Cognitran has two main SaaS offerings: Blaise for authoring and content management, and ITIS, our online content delivery platform for technicians. Both are hosted entirely in AWS where we make extensive use of microservices using Dockerized containers orchestrated with Terraform. We have customers around the world—including many well-recognized brands such as Ford, Aston Martin, Jaguar, Land Rover, Harley-Davidson, Triumph, Kawasaki, and JCB—and they rely on our software platform to be available 24/7/365. Our environment is highly complex, and end-to-end observability is always a challenge but essential to deliver a great digital customer experience. That’s where New Relic comes in.

With New Relic, which we’ve been using since 2013, we get the comprehensive observability we need to help the ops team detect and understand incidents, and enable developers to better understand performance impacts and how the systems are being used so they can make more informed design changes. We have also taken observability another step further by enriching New Relic data with custom attributes that return valuable business intelligence, which enables us to understand customer usage across different markets. In both cases we have learned some valuable lessons, which I’ll explain.

Getting the most from New Relic observability

One of our main use cases for New Relic is observability. It allows us to pull in information from across all our systems to get a real-time, end-to-end picture of a customer’s experience, regardless of which systems they touch when using either Blaise or ITIS. For example, when someone authors information in Blaise, it typically gets reviewed and goes out for translation, then gets published and indexed. New Relic allows us to follow every step to see how long it takes to pass through these different systems and proactively identify if there are any issues along the way that we need to address. 

We also use information collected by New Relic to baseline common behavior and identify anomalies. The alerting feature is especially important as it monitors our systems 24/7 and lets us know immediately if a process exceeds set thresholds. Alerts are integrated into Slack communication channels so we can route them to the best team to address the issue. Our success with this approach is detailed in the FutureStack 2021 session How to Turn an Out-of-Hours Alert Into a Customer-Facing Root Cause Analysis delivered by Cognitran Consultant Anthony Pounds-Cornish.

From our experience, we recommend companies pull data into New Relic from as many different sources as possible. Traditionally, we used tools like Glowroot, Graylog, and Prometheus, but it was difficult and time-consuming to tie together information from multiple disparate systems to get a complete picture of system performance. The key with New Relic is that it draws information from any source into one place. That way, if you’re trying to find the root cause of a problem, every possible signal is accounted for right there in front of you. It’s much easier to see, for example, which transaction was executed at the moment the system logged a high spike in memory or CPU usage. As a result, you can determine the root cause of the problem much quicker.
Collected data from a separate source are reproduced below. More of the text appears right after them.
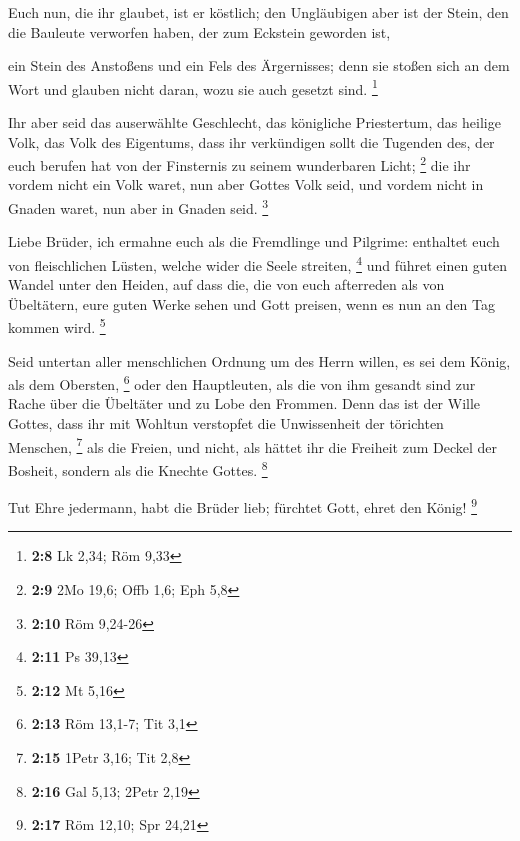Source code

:  Euch nun, die ihr glaubet, ist er köstlich; den
Ungläubigen aber ist der Stein, den die Bauleute verworfen haben, der
zum Eckstein geworden ist,

 ein Stein des Anstoßens und ein Fels des Ärgernisses;
denn sie stoßen sich an dem Wort und glauben nicht daran, wozu sie auch
gesetzt sind. \footnote{\textbf{2:8} Lk 2,34; Röm 9,33}

 Ihr aber seid das auserwählte Geschlecht, das königliche
Priestertum, das heilige Volk, das Volk des Eigentums, dass ihr
verkündigen sollt die Tugenden des, der euch berufen hat von der
Finsternis zu seinem wunderbaren Licht; \footnote{\textbf{2:9} 2Mo 19,6;
  Offb 1,6; Eph 5,8}  die ihr vordem nicht ein Volk
waret, nun aber Gottes Volk seid, und vordem nicht in Gnaden waret, nun
aber in Gnaden seid. \footnote{\textbf{2:10} Röm 9,24-26}

 Liebe Brüder, ich ermahne euch als die Fremdlinge und
Pilgrime: enthaltet euch von fleischlichen Lüsten, welche wider die
Seele streiten, \footnote{\textbf{2:11} Ps 39,13}  und
führet einen guten Wandel unter den Heiden, auf dass die, die von euch
afterreden als von Übeltätern, eure guten Werke sehen und Gott preisen,
wenn es nun an den Tag kommen wird. \footnote{\textbf{2:12} Mt 5,16}

 Seid untertan aller menschlichen Ordnung um des Herrn
willen, es sei dem König, als dem Obersten, \footnote{\textbf{2:13} Röm
  13,1-7; Tit 3,1}  oder den Hauptleuten, als die von ihm
gesandt sind zur Rache über die Übeltäter und zu Lobe den Frommen.
 Denn das ist der Wille Gottes, dass ihr mit Wohltun
verstopfet die Unwissenheit der törichten Menschen, \footnote{\textbf{2:15}
  1Petr 3,16; Tit 2,8}  als die Freien, und nicht, als
hättet ihr die Freiheit zum Deckel der Bosheit, sondern als die Knechte
Gottes. \footnote{\textbf{2:16} Gal 5,13; 2Petr 2,19}

 Tut Ehre jedermann, habt die Brüder lieb; fürchtet Gott,
ehret den König! \footnote{\textbf{2:17} Röm 12,10; Spr 24,21}

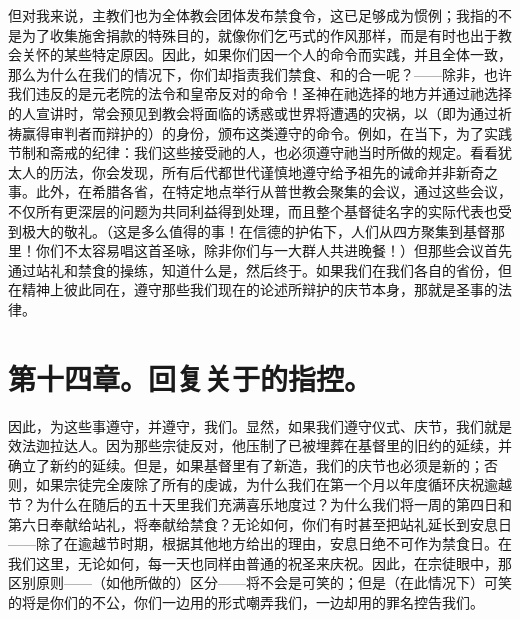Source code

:但对我来说，主教们也为全体教会团体发布禁食令，这已足够成为惯例；我指的不是为了收集施舍捐款的特殊目的，就像你们乞丐式的作风那样，而是有时也出于教会关怀的某些特定原因。因此，如果你们因一个人的命令而实践，并且全体一致，那么为什么在我们的情况下，你们却指责我们禁食、和的合一呢？——除非，也许我们违反的是元老院的法令和皇帝反对的命令！圣神在祂选择的地方并通过祂选择的人宣讲时，常会预见到教会将面临的诱惑或世界将遭遇的灾祸，以（即为通过祈祷赢得审判者而辩护的）的身份，颁布这类遵守的命令。例如，在当下，为了实践节制和斋戒的纪律：我们这些接受祂的人，也必须遵守祂当时所做的规定。看看犹太人的历法，你会发现，所有后代都世代谨慎地遵守给予祖先的诫命并非新奇之事。此外，在希腊各省，在特定地点举行从普世教会聚集的会议，通过这些会议，不仅所有更深层的问题为共同利益得到处理，而且整个基督徒名字的实际代表也受到极大的敬礼。（这是多么值得的事！在信德的护佑下，人们从四方聚集到基督那里！你们不太容易唱这首圣咏，除非你们与一大群人共进晚餐！）但那些会议首先通过站礼和禁食的操练，知道什么是，然后终于。如果我们在我们各自的省份，但在精神上彼此同在，遵守那些我们现在的论述所辩护的庆节本身，那就是圣事的法律。\par


\section{第十四章。回复关于的指控。}

因此，为这些事遵守，并遵守，我们。显然，如果我们遵守仪式、庆节，我们就是效法迦拉达人。因为那些宗徒反对，他压制了已被埋葬在基督里的旧约的延续，并确立了新约的延续。但是，如果基督里有了新造，我们的庆节也必须是新的；否则，如果宗徒完全废除了所有的虔诚，为什么我们在第一个月以年度循环庆祝逾越节？为什么在随后的五十天里我们充满喜乐地度过？为什么我们将一周的第四日和第六日奉献给站礼，将奉献给禁食？无论如何，你们有时甚至把站礼延长到安息日——除了在逾越节时期，根据其他地方给出的理由，安息日绝不可作为禁食日。在我们这里，无论如何，每一天也同样由普通的祝圣来庆祝。因此，在宗徒眼中，那区别原则——（如他所做的）区分——将不会是可笑的；但是（在此情况下）可笑的将是你们的不公，你们一边用的形式嘲弄我们，一边却用的罪名控告我们。\par


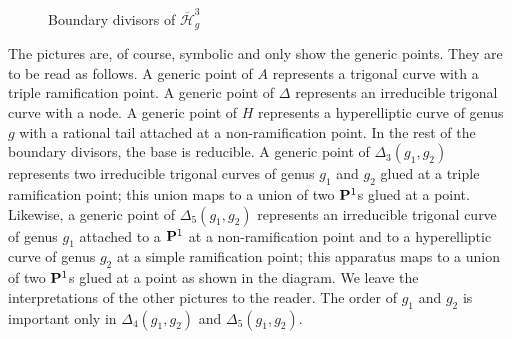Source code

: \documentclass{amsart}
\renewcommand {\P}{{\bf P}}
\newcommand{\orb}[1]{{\mathcal #1}}     %
\renewcommand {\o}[1]{\overline{#1}}
\renewcommand{\o}{\overline}
\begin{document}
\begin{figure}[h]
  \quad
\caption{Boundary divisors of $\o{\orb H}_g^3$}
\label{fig:boundary}
\end{figure}
The pictures are, of course, symbolic and only show the generic points. They are to be read as follows. A generic point of $A$ represents a trigonal curve with a triple ramification point. A generic point of $\Delta$ represents an irreducible trigonal curve with a node. A generic point of $H$ represents a hyperelliptic curve of genus $g$ with a rational tail attached at a non-ramification point. In the rest of the boundary divisors, the base is reducible. A generic point of $\Delta_3(g_1, g_2)$ represents two irreducible trigonal curves of genus $g_1$ and $g_2$ glued at a triple ramification point; this union maps to a union of two $\P^1$s glued at a point. Likewise, a generic point of $\Delta_5(g_1, g_2)$ represents an irreducible trigonal curve of genus $g_1$ attached to a $\P^1$ at a non-ramification point and to a hyperelliptic curve of genus $g_2$ at a simple ramification point; this apparatus maps to a union of two $\P^1$s glued at a point as shown in the diagram. We leave the interpretations of the other pictures to the reader. The order of $g_1$ and $g_2$ is important only in $\Delta_4(g_1,g_2)$ and $\Delta_5(g_1,g_2)$.
\end{document}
Another best practice we have adopted at Cognitran is using the API in New Relic to deliver markers when releasing code updates. By having that point in time recorded in the system, we can observe operations before and after the release and trace any changes back to that point in time. Instead of waiting for feedback from the end-user, positive or negative, the ops team can observe right away how a deployment is impacting key performance or customer experience metrics and adjust resources or code as needed.

Adding value with business intelligence

We have also taken the observability capabilities within New Relic to another level by attaching additional useful information to the New Relic agent information collected on each event. It might be information specific to one of our customers or relevant to a particular market segment. We've used a variety of different dashboards to find out all sorts of interesting insights. For example, we can determine the most popular day of the week for people to look at our subscription offers or how often that interest in subscriptions results in a purchase.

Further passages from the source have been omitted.